For more information about the one-credit courses, please see our frequently asked questions:
HD FS 597F - Latent Class Analysis for Cross-sectional and Repeated Measures Data
Course Dates: January 19, 26, February 2, 9, 16, 23
Prerequisites: Prerequisites are three semesters of graduate-level statistics for the social and behavioral sciences, or three semesters of graduate-level statistics and a demonstrated interest in the social and behavioral sciences. Basic familiarity with SAS is helpful, but not a prerequisite. If you are unsure whether you have the necessary background to take this course, contact Dr. Stephanie Lanza at email@example.com.

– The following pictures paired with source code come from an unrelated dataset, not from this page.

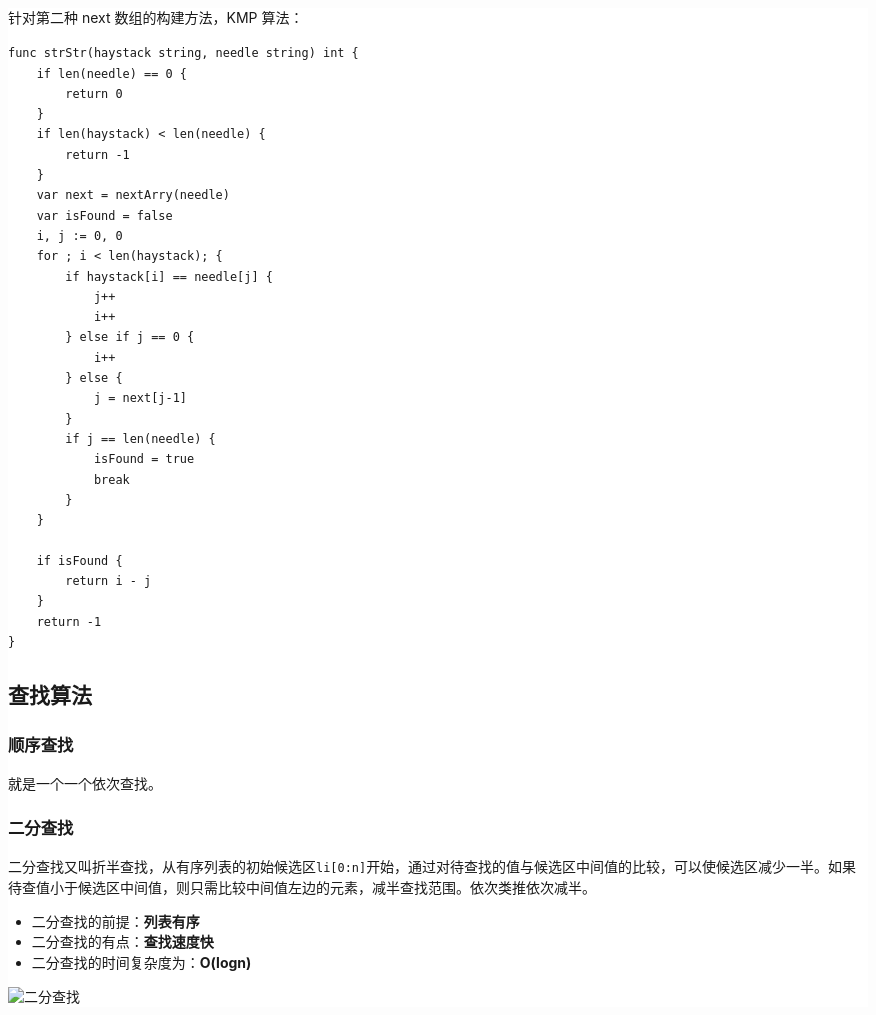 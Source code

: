 针对第二种 next 数组的构建方法，KMP 算法：

```golang
func strStr(haystack string, needle string) int {
	if len(needle) == 0 {
		return 0
	}
	if len(haystack) < len(needle) {
		return -1
	}
	var next = nextArry(needle)
	var isFound = false
	i, j := 0, 0
	for ; i < len(haystack); {
		if haystack[i] == needle[j] {
			j++
			i++
		} else if j == 0 {
			i++
		} else {
			j = next[j-1]
		}
		if j == len(needle) {
			isFound = true
			break
		}
	}

	if isFound {
		return i - j
	}
	return -1
}
```

## 查找算法

### 顺序查找

就是一个一个依次查找。



### 二分查找

二分查找又叫折半查找，从有序列表的初始候选区`li[0:n]`开始，通过对待查找的值与候选区中间值的比较，可以使候选区减少一半。如果待查值小于候选区中间值，则只需比较中间值左边的元素，减半查找范围。依次类推依次减半。

- 二分查找的前提：**列表有序**
- 二分查找的有点：**查找速度快**
- 二分查找的时间复杂度为：**O(logn)**

![二分查找](images/Algorithm/二分查找.gif)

Course Outline/Syllabus: The goal of this short course is to help students gain the background and skills to be able to address interesting research questions using latent class and latent transition analysis. Latent class theory is conceptually similar to factor analysis. However, in latent class theory, latent variables are categorical, and individuals are sorted into mutually exclusive and exhaustive latent classes based on a set of item responses. Latent class analysis identifies underlying subgroups in data and estimates their prevalence, while simultaneously adjusting for measurement error. Latent class models can be used to estimate change over time in latent class membership using longitudinal data, in a variation called latent transition analysis (LTA). In addition, multiple-groups analyses can be performed, and covariates can be introduced to predict latent class membership and transitions over time in latent class membership.
Class time will be spent in lecture, discussion, and software demonstrations. Laboratory exercises will be provided for students to do outside of class. In addition, students will be required to do a small project. The software used in this course will be two downloadable add-on procedures for SAS Version 9 for Windows: PROC LCA (for latent class analysis) and PROC LTA (for latent transition analysis).